Kafka

Apache Kafka is a distributed streaming platform designed for high-throughput, fault-tolerant, real-time data streaming.

At its core:

Kafka is a distributed commit log.
Data is written to topics and read by consumers.
Each topic is partitioned and replicated across brokers in a cluster.

🧩 Core Concepts

1. Cluster

A Kafka cluster is a group of brokers (servers). Each broker is identified by a unique ID and is responsible for storing topic partitions.

2. Broker

A broker:

Stores data partitions.
Serves producer and consumer requests.
Broker having leader partition of a topic will act as a leader broker for that partition.
Coordinates with other brokers using ZooKeeper (in older versions) or KRaft mode (in newer Kafka).

Each broker can act as a leader or follower for different partitions.

3. Topic

A topic is a category or feed name where messages are published.

Example:

orders, payments, user-activity

Topics are split into partitions for scalability.

4. Partition

A partition is an ordered, immutable sequence of messages.

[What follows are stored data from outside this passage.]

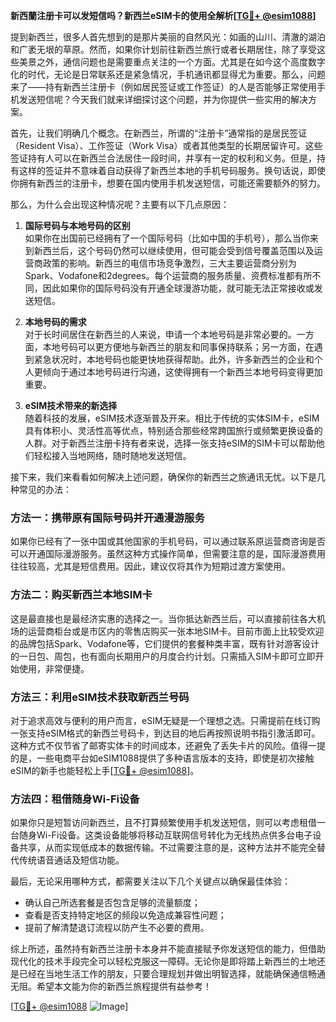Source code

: **新西蘭注册卡可以发短信吗？新西兰eSIM卡的使用全解析[[TG💪+ @esim1088](https://t.me/s/esim1088)]**

提到新西兰，很多人首先想到的是那片美丽的自然风光：如画的山川、清澈的湖泊和广袤无垠的草原。然而，如果你计划前往新西兰旅行或者长期居住，除了享受这些美景之外，通信问题也是需要重点关注的一个方面。尤其是在如今这个高度数字化的时代，无论是日常联系还是紧急情况，手机通讯都显得尤为重要。那么，问题来了——持有新西兰注册卡（例如居民签证或工作签证）的人是否能够正常使用手机发送短信呢？今天我们就来详细探讨这个问题，并为你提供一些实用的解决方案。

首先，让我们明确几个概念。在新西兰，所谓的“注册卡”通常指的是居民签证（Resident Visa）、工作签证（Work Visa）或者其他类型的长期居留许可。这些签证持有人可以在新西兰合法居住一段时间，并享有一定的权利和义务。但是，持有这样的签证并不意味着自动获得了新西兰本地的手机号码服务。换句话说，即使你拥有新西兰的注册卡，想要在国内使用手机发送短信，可能还需要额外的努力。

那么，为什么会出现这种情况呢？主要有以下几点原因：

1. **国际号码与本地号码的区别**  
   如果你在出国前已经拥有了一个国际号码（比如中国的手机号），那么当你来到新西兰后，这个号码仍然可以继续使用，但可能会受到信号覆盖范围以及运营商政策的影响。新西兰的电信市场竞争激烈，三大主要运营商分别为Spark、Vodafone和2degrees。每个运营商的服务质量、资费标准都有所不同，因此如果你的国际号码没有开通全球漫游功能，就可能无法正常接收或发送短信。

2. **本地号码的需求**  
   对于长时间居住在新西兰的人来说，申请一个本地号码是非常必要的。一方面，本地号码可以更方便地与新西兰的朋友和同事保持联系；另一方面，在遇到紧急状况时，本地号码也能更快地获得帮助。此外，许多新西兰的企业和个人更倾向于通过本地号码进行沟通，这使得拥有一个新西兰本地号码变得更加重要。

3. **eSIM技术带来的新选择**  
   随着科技的发展，eSIM技术逐渐普及开来。相比于传统的实体SIM卡，eSIM具有体积小、灵活性高等优点，特别适合那些经常跨国旅行或频繁更换设备的人群。对于新西兰注册卡持有者来说，选择一张支持eSIM的SIM卡可以帮助他们轻松接入当地网络，随时随地发送短信。

接下来，我们来看看如何解决上述问题，确保你的新西兰之旅通讯无忧。以下是几种常见的办法：

### 方法一：携带原有国际号码并开通漫游服务  
如果你已经有了一张中国或其他国家的手机号码，可以通过联系原运营商咨询是否可以开通国际漫游服务。虽然这种方式操作简单，但需要注意的是，国际漫游费用往往较高，尤其是短信费用。因此，建议仅将其作为短期过渡方案使用。

### 方法二：购买新西兰本地SIM卡  
这是最直接也是最经济实惠的选择之一。当你抵达新西兰后，可以直接前往各大机场的运营商柜台或是市区内的零售店购买一张本地SIM卡。目前市面上比较受欢迎的品牌包括Spark、Vodafone等，它们提供的套餐种类丰富，既有针对游客设计的一日包、周包，也有面向长期用户的月度合约计划。只需插入SIM卡即可立即开始使用，非常便捷。

### 方法三：利用eSIM技术获取新西兰号码  
对于追求高效与便利的用户而言，eSIM无疑是一个理想之选。只需提前在线订购一张支持eSIM格式的新西兰号码卡，到达目的地后再按照说明书指引激活即可。这种方式不仅节省了邮寄实体卡的时间成本，还避免了丢失卡片的风险。值得一提的是，一些电商平台如eSIM1088提供了多种语言版本的支持，即使是初次接触eSIM的新手也能轻松上手[[TG💪+ @esim1088](https://t.me/s/esim1088)]。

### 方法四：租借随身Wi-Fi设备  
如果你只是短暂访问新西兰，且不打算频繁使用手机发送短信，则可以考虑租借一台随身Wi-Fi设备。这类设备能够将移动互联网信号转化为无线热点供多台电子设备共享，从而实现低成本的数据传输。不过需要注意的是，这种方法并不能完全替代传统语音通话及短信功能。

最后，无论采用哪种方式，都需要关注以下几个关键点以确保最佳体验：
- 确认自己所选套餐是否包含足够的流量额度；
- 查看是否支持特定地区的频段以免造成兼容性问题；
- 提前了解清楚退订流程以防产生不必要的费用。

综上所述，虽然持有新西兰注册卡本身并不能直接赋予你发送短信的能力，但借助现代化的技术手段完全可以轻松克服这一障碍。无论你是即将踏上新西兰的土地还是已经在当地生活工作的朋友，只要合理规划并做出明智选择，就能确保通信畅通无阻。希望本文能为你的新西兰旅程提供有益参考！

[[TG💪+ @esim1088](https://t.me/s/esim1088) ![Image](https://i.postimg.cc/4NQfJmqS/Snipaste-2025-05-13-00-14-12.png)]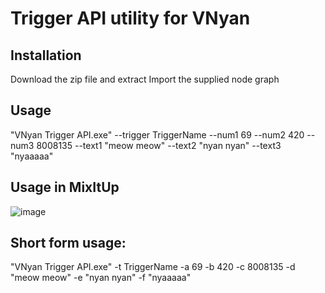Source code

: # Trigger API utility for VNyan

## Installation
Download the zip file and extract
Import the supplied node graph

## Usage
"VNyan Trigger API.exe" --trigger TriggerName --num1 69 --num2 420 --num3 8008135 --text1 "meow meow" --text2 "nyan nyan" --text3 "nyaaaaa"

## Usage in MixItUp
![image](https://github.com/user-attachments/assets/6805f070-6c38-402d-aae4-153d4f5b49b7)


## Short form usage:
"VNyan Trigger API.exe" -t TriggerName -a 69 -b 420 -c 8008135 -d "meow meow" -e "nyan nyan" -f "nyaaaaa"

Each message inside a partition has:

A unique offset (like a sequence number)
Key (optional)
Value (the message payload)

Why Partitions?

They allow Kafka to:

Scale horizontally (distribute data across brokers)
Enable parallel processing by multiple consumers
- Read for consumer is usually only allowed from leader partition so one consumer can read from one partition for a specific topic.
- However ther can be paraller tcp connections opened for reading for 2 different topics.

5. Replication

Each partition has:

One leader replica
One or more follower replicas

The leader replica handles all read and write operations. The followers continuously replicate data from the leader.

Example:

Broker	Partition Role
Broker 1	Leader of Partition 0
Broker 2	Follower of Partition 0
Broker 3	Follower of Partition 0

⚙️ How Data Flows

1. Producer → Broker

When a producer sends a message:

Kafka’s partitioner decides which partition to write to.
- Default: Round-robin (if no key)
- Deterministic: Based on key hash (ensures same key → same partition)
The message is sent to the leader broker for that partition.
The leader appends it to the log and sends ACK once replication conditions are met.

2. Broker → Replicas

Each follower replica pulls data from its leader asynchronously.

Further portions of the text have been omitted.